You’re in for a treat. Unlike those hard, uniform tomatoes you get at your grocery, your fruit will come in a wide range of shapes, and its flavors will be so much better. Let’s get started!
Ripeness & Storage:
You may love fried green tomatoes (we do), but in general, the key to great fruit is picking it when it’s actually ripe, and not before then. Tomatoes will change color after their picked, but they won’t gain flavor, so it’s in your best interest to leave them on the plants**.

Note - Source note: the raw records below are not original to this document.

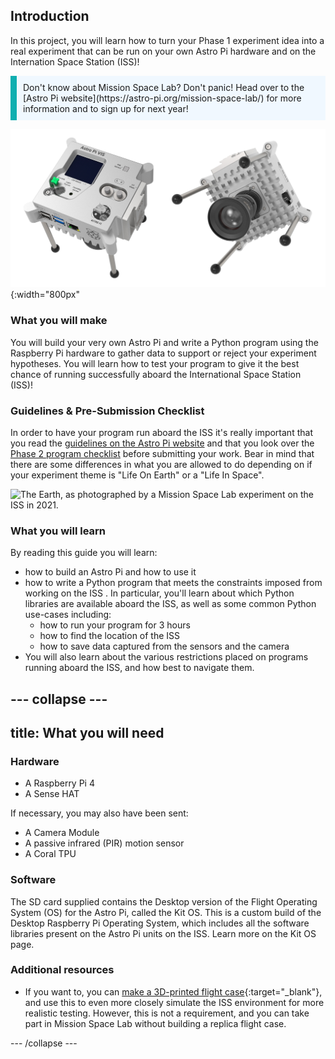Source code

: ## Introduction

In this project, you will learn how to turn your Phase 1 experiment idea into a real experiment that can be run on your own Astro Pi hardware and on the Internation Space Station (ISS)!

<p style="border-left: solid; border-width:10px; border-color: #0faeb0; background-color: aliceblue; padding: 10px;">
Don't know about Mission Space Lab? Don't panic! Head over to the [Astro Pi website](https://astro-pi.org/mission-space-lab/) for more information and to sign up for next year!
</p>

![Two views of the Astro Pi, showing the front panel (with some of the sensors) and the camera.](images/astro-pi-double.png){:width="800px"

### What you will make

You will build your very own Astro Pi and write a Python program using the Raspberry Pi hardware to gather data to support or reject your experiment hypotheses. You will learn how to test your program to give it the best chance of running successfully aboard the International Space Station (ISS)!

### Guidelines & Pre-Submission Checklist

In order to have your program run aboard the ISS it's really important that you read the [guidelines on the Astro Pi website](https://astro-pi.org/mission-space-lab/guidelines) and that you look over the [Phase 2 program checklist](https://astro-pi.org/mission-space-lab/guidelines/program-checklist) before submitting your work. Bear in mind that there are some differences in what you are allowed to do depending on if your experiment theme is "Life On Earth" or a "Life In Space". 

![The Earth, as photographed by a Mission Space Lab experiment on the ISS in 2021.](images/astrocmp-2021.gif)

### What you will learn

By reading this guide you will learn:
* how to build an Astro Pi and how to use it
* how to write a Python program that meets the constraints imposed from working on the ISS . In particular, you'll learn about which Python libraries are available aboard the ISS, as well as some common Python use-cases including:
  * how to run your program for 3 hours
  * how to find the location of the ISS
  * how to save data captured from the sensors and the camera
* You will also learn about the various restrictions placed on programs running aboard the ISS, and how best to navigate them.

--- collapse ---
---
title: What you will need
---
### Hardware

+ A Raspberry Pi 4
+ A Sense HAT

If necessary, you may also have been sent:
+ A Camera Module
+ A passive infrared (PIR) motion sensor
+ A Coral TPU

### Software

The SD card supplied contains the Desktop version of the Flight Operating System (OS) for the Astro Pi, called the Kit OS. This is a custom build of the Desktop Raspberry Pi Operating System, which includes all the software libraries present on the Astro Pi units on the ISS. Learn more on the Kit OS page.

### Additional resources

+ If you want to, you can [make a 3D-printed flight case](https://projects.raspberrypi.org/en/projects/astro-pi-flight-case-mk2){:target="_blank"}, and use this to even more closely simulate the ISS environment for more realistic testing. However, this is not a requirement, and you can take part in Mission Space Lab without building a replica flight case.

--- /collapse ---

So when do you pick? You can pick a tomato at any point after it begins to show a bit of color break (meaning a bit of it’s final color), until it’s soft and has completed its color change. The longer you leave it on the plant, the more flavor you’ll get. Remember though, tomatoes ripen from the inside, so when the outside looks ready, and feels soft, pick it, and eat it quick!
You may notice that some tomatoes begin to split on the vine. These
are simply bursting with juiciness and flavor, and they’re definitely still good to eat. To minimize on this splitting, cut way back on you watering, and the plants will stop pouring so much juice into their fruit. As an added bonus, this will also concentrate the flavor in your fruit.
If you need to pick some fruits before they’re completely ripe, you certainly can, but PLEASE follow this simple rule:
DO NOT REFRIGERATE!
Cold temperatures ruin tomatoes – hurting their flavor and their texture. Actually, so do warm ones (once they’re picked), and ideally, you should store fruit between 55º-70ºF. Avoid direct sunlight, and make sure to store them with their stems up to avoid bruising.
If you can’t eat all your harvest before it’s too late,
don’t worry, and don’t throw them away! You have options:
1. Share them with friends (or enemies you’re hoping to make peace with). They’ll love you for it.
2. Make sauce. Try one of our recipes.
3. Freeze them.
4. Dry them.
5. Can them.
So that’s it. Just remember, leave the fruit on the vine until
it’s as close to ripe as you can, and look for fruit that is
soft and juicy, not firm. And please, please, please, never refrigerate
your tomatoes. Enjoy!
Flavor Basics:
Acid content defines the characteristic “tomato” flavor. A true tomato possesses a delicate balance of these acids and the sought-after sugary sweet flavors that taste buds so often associated with tomato fruit. An overly sweet tomato doesn’t have enough defining acid, and can taste bland. In general, the lighter a tomato’s color, the less acid present in the fruit, and the sweeter and more mild the overall flavors. Tomatoes like Great White and White Beauty have this very mild, sweet flavor, without the tartness some find essential to true tomato taste.
Pink and red varieties like Brandywine Pink and Stupice achieve
the balance of sweet and acid perfectly and are many people’s choice
in all-around flavor. Dark, black tomatoes like Cherokee Purple
and Paul Robeson are champions of the acid. With less sugar to mask
the almost earthly flavors inherent in their fruit, many find these
dark tomatoes’ unique flavor as the most sought-after.
Whatever guidelines are established, trust in the tomatoes to break
convention. One palate’s acid will invariably be another’s sickly
sweet. The best way to know is to eat them. You won’t be disappointed.
*Just so you know, we don’t hate grocery stores. In fact, they do a fine job, considering their fruit is picked by robots, shipped around the country in trucks, and sits on your store shelf for days. For a tomato to survive this, it’s got to be tough, and they certainly are.
**Not to keep talking about stores, but they pick their tomatoes green, and gas them with ethylene to turn them red.